The other challenge is I am just not a great fit for the raiding options that I have available to me.  Sunday night is a bad time for me to set aside four hours worth of time to be dedicated to raiding.  I mean I knew that going into this expansion but I thought maybe I could make it work, when really the one raid I attended felt awful from a time management standpoint.  Sunday night is the night we do all of the things that we forgot to do over the weekend, and I am simply not adult enough to make sure I have everything done that needed to be done.  Similarly my wife is in a mad scramble to print things and plan lessons and such… and if there is even the slightest technical problem my entire night is shot trying to troubleshoot why the fuck every machine but hers will print to the printer.  I fucking hate printers…  they are the worst thing ever created.  I’ve seriously done some voodoo shit when it comes to trying to make her devices recognize the printer…  things I am not proud of.  I contemplated sacrificing a chicken once…  and we don’t even have one.

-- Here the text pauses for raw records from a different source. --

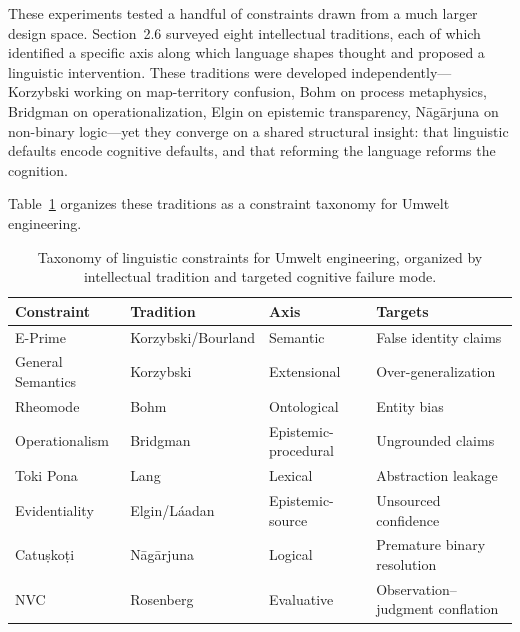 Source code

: \documentclass[11pt,a4paper]{article}
\begin{document}
These experiments tested a handful of constraints drawn from a much larger design space. Section~2.6 surveyed eight intellectual traditions, each of which identified a specific axis along which language shapes thought and proposed a linguistic intervention. These traditions were developed independently---Korzybski working on map-territory confusion, Bohm on process metaphysics, Bridgman on operationalization, Elgin on epistemic transparency, N\={a}g\={a}rjuna on non-binary logic---yet they converge on a shared structural insight: that linguistic defaults encode cognitive defaults, and that reforming the language reforms the cognition.

Table~\ref{tab:taxonomy} organizes these traditions as a constraint taxonomy for Umwelt engineering.

\begin{table}[t]
\centering
\caption{Taxonomy of linguistic constraints for Umwelt engineering, organized by intellectual tradition and targeted cognitive failure mode.}
\label{tab:taxonomy}
\smallskip
\begin{tabular}{@{}llll@{}}
\toprule
Constraint & Tradition & Axis & Targets \\
\midrule
E-Prime              & Korzybski/Bourland & Semantic            & False identity claims \\
General Semantics    & Korzybski          & Extensional         & Over-generalization \\
Rheomode             & Bohm               & Ontological         & Entity bias \\
Operationalism       & Bridgman           & Epistemic-procedural & Ungrounded claims \\
Toki Pona            & Lang               & Lexical             & Abstraction leakage \\
Evidentiality        & Elgin/L\'{a}adan   & Epistemic-source    & Unsourced confidence \\
Catu\d{s}ko\d{t}i   & N\={a}g\={a}rjuna  & Logical             & Premature binary resolution \\
NVC                  & Rosenberg          & Evaluative          & Observation--judgment conflation \\
\bottomrule
\end{tabular}
\end{table}
\end{document}

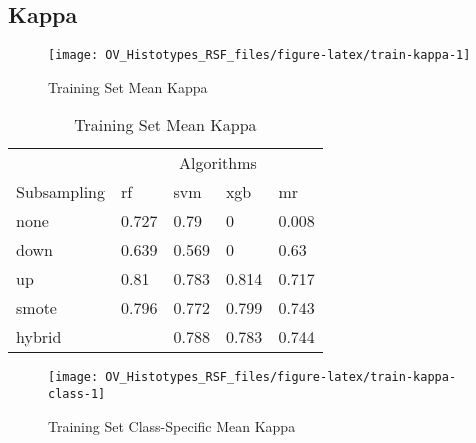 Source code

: \documentclass[
]{report}
\begin{document}
\hypertarget{kappa-1}{%
\subsection{Kappa}\label{kappa-1}}

\begin{figure}[H]

{\centering \texttt{[image: OV\_Histotypes\_RSF\_files/figure-latex/train-kappa-1]} 

}

\caption{Training Set Mean Kappa}\label{fig:train-kappa}
\end{figure}

\begin{table}

\caption{\label{tab:train-kappa-table}Training Set Mean Kappa}
\centering
\begin{tabular}[t]{l|l|l|l|l}
\hline
\multicolumn{1}{c|}{ } & \multicolumn{4}{c}{Algorithms} \\
\cline{2-5}
Subsampling & rf & svm & xgb & mr\\
\hline
none & 0.727 & 0.79 & 0 & 0.008\\
\hline
down & 0.639 & 0.569 & 0 & 0.63\\
\hline
up & 0.81 & 0.783 & 0.814 & 0.717\\
\hline
smote & 0.796 & 0.772 & 0.799 & 0.743\\
\hline
hybrid & \cellcolor[HTML]{90ee90}{0.819} & 0.788 & 0.783 & 0.744\\
\hline
\end{tabular}
\end{table}

\begin{figure}[H]

{\centering \texttt{[image: OV\_Histotypes\_RSF\_files/figure-latex/train-kappa-class-1]} 

}

\caption{Training Set Class-Specific Mean Kappa}\label{fig:train-kappa-class}
\end{figure}
\end{document}
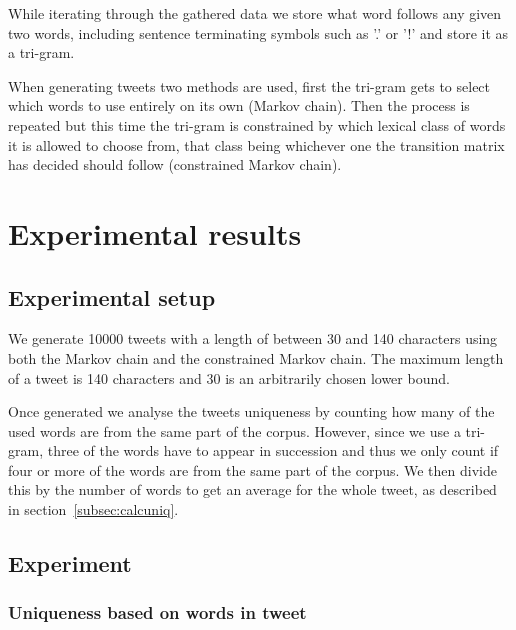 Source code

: \documentclass[a4paper,12pt]{article}
\begin{document}
While iterating through the gathered data we store what word follows any given two words, including sentence terminating symbols such as '.' or '!' and store it as a tri-gram.

When generating tweets two methods are used, first the tri-gram gets to select which words to use entirely on its own (Markov chain). Then the process is repeated but this time the tri-gram is constrained by which lexical class of words it is allowed to choose from, that class being whichever one the transition matrix has decided should follow (constrained Markov chain).

\section{Experimental results}
\label{sec:exps}

\subsection{Experimental setup}
We generate 10000 tweets with a length of between 30 and 140 characters using both the Markov chain and the constrained Markov chain.
The maximum length of a tweet is 140 characters and 30 is an arbitrarily chosen lower bound.

Once generated we analyse the tweets uniqueness by counting how many of the used words are from the same part of the corpus. However, since we use a tri-gram, three of the words have to appear in succession and thus we only count if four or more of the words are from the same part of the corpus. We then divide this by the number of words to get an average for the whole tweet, as described in section~\ref{subsec:calcuniq}.

\newpage
\subsection{Experiment}

\subsubsection{Uniqueness based on words in tweet}
\end{document}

The other problem I am struggling with in WoW is that so many things just feel awful.  Like for example…  I was slightly looking forward to my Mythic+ chest…  and that excitement died 5 minutes after logging in when I saw that I got a cloak significantly lower than the one I am currently wearing.  Similarly I zoomed over for a shot at loot from the Weekly World Boss…  and got a pittance of gold for my troubles.  We are in the wrong phase of the Warfront cycle so we don’t have access to push a button and get instant loot…  and I’ve already killed the Warfront Boss so that is done for the time being as well.  There is a weekly quest to grind timewalking dungeons… or a supposed box of Uldir loot…  but I am sure it will be one of the slots I already have 370 gear in and feel completely useless.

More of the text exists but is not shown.